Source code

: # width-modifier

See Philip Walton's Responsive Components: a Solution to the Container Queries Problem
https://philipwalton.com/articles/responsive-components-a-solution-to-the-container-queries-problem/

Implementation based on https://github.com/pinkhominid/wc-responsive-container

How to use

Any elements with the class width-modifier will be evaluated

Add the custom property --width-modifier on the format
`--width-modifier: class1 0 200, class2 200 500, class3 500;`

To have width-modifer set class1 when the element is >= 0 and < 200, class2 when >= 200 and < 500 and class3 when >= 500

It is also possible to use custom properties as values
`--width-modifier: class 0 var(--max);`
• • • •
Scan the data above for the word "width" and report every line where it is found.

: # width-modifier
Any elements with the class width-modifier will be evaluated
Add the custom property --width-modifier on the format
`--width-modifier: class1 0 200, class2 200 500, class3 500;`
To have width-modifer set class1 when the element is >= 0 and < 200, class2 when >= 200 and < 500 and class3 when >= 500
`--width-modifier: class 0 var(--max);`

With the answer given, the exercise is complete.